The Peik field was discovered by two exploration wells and contains estimated reserves of 20 MMboe. The field will be subject to unitization between the UK and Norway. A plan of development is expected which will call for a subsea installation tied back to a nearby platform.
Celtic Sea. Providence Resources Plc has signed a farm-out agreement with Challenger Minerals Inc. on its Celtic Sea blocks 03/8 and 03/1 off the south coast of Ireland. Under the terms of the agreement, CMI will pay 26.7% of the 2006 seismic program costs in return for a 20% interest in the two blocks.
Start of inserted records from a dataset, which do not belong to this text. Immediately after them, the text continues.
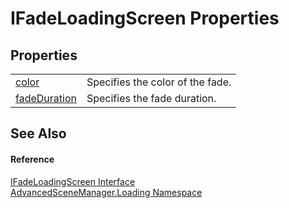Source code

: # IFadeLoadingScreen Properties




## Properties
<table>
<tr>
<td><a href="P_AdvancedSceneManager_Loading_IFadeLoadingScreen_color.md">color</a></td>
<td>Specifies the color of the fade.</td></tr>
<tr>
<td><a href="P_AdvancedSceneManager_Loading_IFadeLoadingScreen_fadeDuration.md">fadeDuration</a></td>
<td>Specifies the fade duration.</td></tr>
</table>

## See Also


#### Reference
<a href="T_AdvancedSceneManager_Loading_IFadeLoadingScreen.md">IFadeLoadingScreen Interface</a>  
<a href="N_AdvancedSceneManager_Loading.md">AdvancedSceneManager.Loading Namespace</a>  
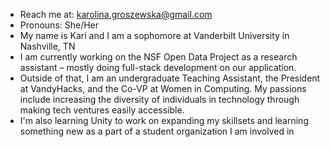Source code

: - Reach me at: karolina.groszewska@gmail.com
- Pronouns: She/Her
- My name is Kari and I am a sophomore at Vanderbilt University in Nashville, TN
- I am currently working on the NSF Open Data Project as a research assistant – mostly doing full-stack development on our application.
- Outside of that, I am an undergraduate Teaching Assistant, the President at VandyHacks, and the Co-VP at Women in Computing. My passions include increasing the diversity of individuals in technology through making tech ventures easily accessible.
- I'm also learning Unity to work on expanding my skillsets and learning something new as a part of a student organization I am involved in
<!--
**KarolinaGroszewska/KarolinaGroszewska** is a ✨ _special_ ✨ repository because its `README.md` (this file) appears on your GitHub profile.

Here are some ideas to get you started:

- 🔭 I’m currently working on ...
- 🌱 I’m currently learning ...
- 👯 I’m looking to collaborate on ...
- 🤔 I’m looking for help with ...
- 💬 Ask me about ...
- 📫 How to reach me: ...
- 😄 Pronouns: ...
- ⚡ Fun fact: ...
-->
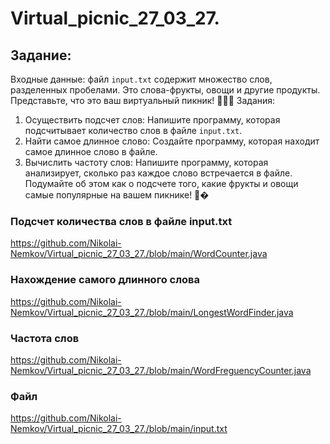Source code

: # Virtual_picnic_27_03_27.

## Задание: 
Входные данные:
файл `input.txt` содержит множество слов, разделенных
пробелами. Это слова-фрукты, овощи и другие продукты.
Представьте, что это ваш виртуальный пикник! 🍎🥕🥧
Задания:
1. Осуществить подсчет слов:
Напишите программу, которая подсчитывает количество слов в
файле `input.txt`.
2. Найти самое длинное слово:
Создайте программу, которая находит самое длинное слово в
файле.
3. Вычислить частоту слов:
Напишите программу, которая анализирует, сколько раз каждое
слово встречается в файле. Подумайте об этом как о подсчете того,
какие фрукты и овощи самые популярные на вашем пикнике! 🍇�

### Подсчет количества слов в файле input.txt

https://github.com/Nikolai-Nemkov/Virtual_picnic_27_03_27./blob/main/WordCounter.java

### Нахождение самого длинного слова

https://github.com/Nikolai-Nemkov/Virtual_picnic_27_03_27./blob/main/LongestWordFinder.java

### Частота слов

https://github.com/Nikolai-Nemkov/Virtual_picnic_27_03_27./blob/main/WordFreguencyCounter.java

### Файл

https://github.com/Nikolai-Nemkov/Virtual_picnic_27_03_27./blob/main/input.txt



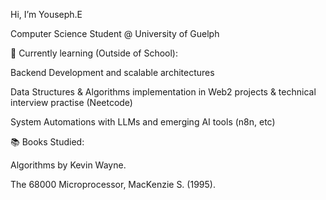 Hi, I’m Youseph.E

Computer Science Student @ University of Guelph


🎯 Currently learning (Outside of School):

Backend Development and scalable architectures

Data Structures & Algorithms implementation in Web2 projects & technical interview practise (Neetcode) 

System Automations with LLMs and emerging AI tools (n8n, etc)

📚 Books Studied:

Algorithms by Kevin Wayne.

The 68000 Microprocessor, MacKenzie S. (1995). 


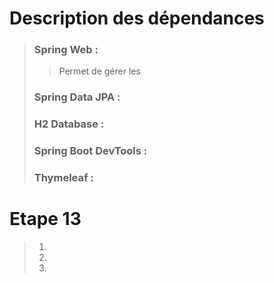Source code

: # Description des dépendances
>### Spring Web :
>> Permet de gérer les
>### Spring Data JPA : 
>### H2 Database :
>### Spring Boot DevTools :
>### Thymeleaf :
# Etape 13
> 1.
> 2.
> 3.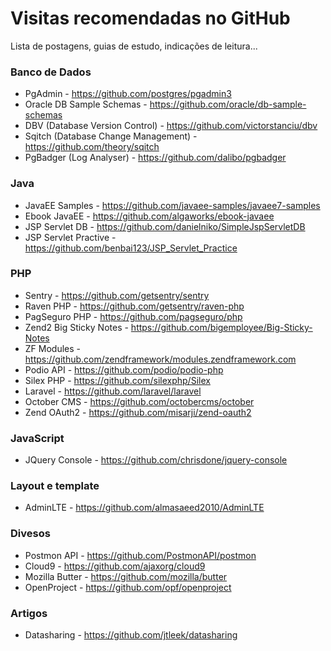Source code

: # Visitas recomendadas no GitHub
Lista de postagens, guias de estudo, indicações de leitura...

### Banco de Dados
  * PgAdmin - https://github.com/postgres/pgadmin3
  * Oracle DB Sample Schemas - https://github.com/oracle/db-sample-schemas
  * DBV (Database Version Control) - https://github.com/victorstanciu/dbv
  * Sqitch (Database Change Management) - https://github.com/theory/sqitch
  * PgBadger (Log Analyser) - https://github.com/dalibo/pgbadger

### Java
  * JavaEE Samples - https://github.com/javaee-samples/javaee7-samples
  * Ebook JavaEE - https://github.com/algaworks/ebook-javaee
  * JSP Servlet DB - https://github.com/danielniko/SimpleJspServletDB
  * JSP Servlet Practive - https://github.com/benbai123/JSP_Servlet_Practice

### PHP
  * Sentry - https://github.com/getsentry/sentry
  * Raven PHP - https://github.com/getsentry/raven-php
  * PagSeguro PHP - https://github.com/pagseguro/php
  * Zend2 Big Sticky Notes - https://github.com/bigemployee/Big-Sticky-Notes
  * ZF Modules - https://github.com/zendframework/modules.zendframework.com
  * Podio API - https://github.com/podio/podio-php
  * Silex PHP - https://github.com/silexphp/Silex
  * Laravel - https://github.com/laravel/laravel
  * October CMS - https://github.com/octobercms/october
  * Zend OAuth2 - https://github.com/misarji/zend-oauth2

### JavaScript
  * JQuery Console - https://github.com/chrisdone/jquery-console

### Layout e template
  * AdminLTE - https://github.com/almasaeed2010/AdminLTE

### Divesos
  * Postmon API - https://github.com/PostmonAPI/postmon
  * Cloud9 - https://github.com/ajaxorg/cloud9
  * Mozilla Butter - https://github.com/mozilla/butter
  * OpenProject - https://github.com/opf/openproject

### Artigos
  * Datasharing - https://github.com/jtleek/datasharing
Providence will retain 75% and Midmar Energy Ltd. will hold 5%.
The Licensing Options 03/8 and 03/1 contain the Blackrock, Ardmore, Helvick, Hook Head, and Dunmore (Block 50/6 & 7) discoveries, as well as the Glandore exploration prospect.
Africa
Angola. Daewoo Shipbuilding & Marine Engineering Co. has received an order from Chevron to build a drilling and production platform for offshore Angola, according to reports from Seoul, South Korea. The facility is scheduled for delivery to Cabinda Gulf Oil Co. by the end of May 2009 and will be installed on the Tombua-Landana field. Production is to be 130,000 b/d of oil, and the facility will receive 210 MMcf/d of gas and have a 310,000 b/d water-injection capacity.
Daewoo said that the $1.27-billion platform will be the world’s largest drilling and production facility upon installation.
The compliant tower for the Tombua and Landana fields in bock 14 off Angola will weigh 79,000 metric tons, slightly less than the one for Chevron’s nearby Benguela-Belize project that DSME recently completed. Cabinda Gulf operates block 14 with a 31% stake, while state-run Sonangol holds 20%, Italy’s Eni has a 20%, Total has 20%, and Portugal’s Galp Energia holds 9%.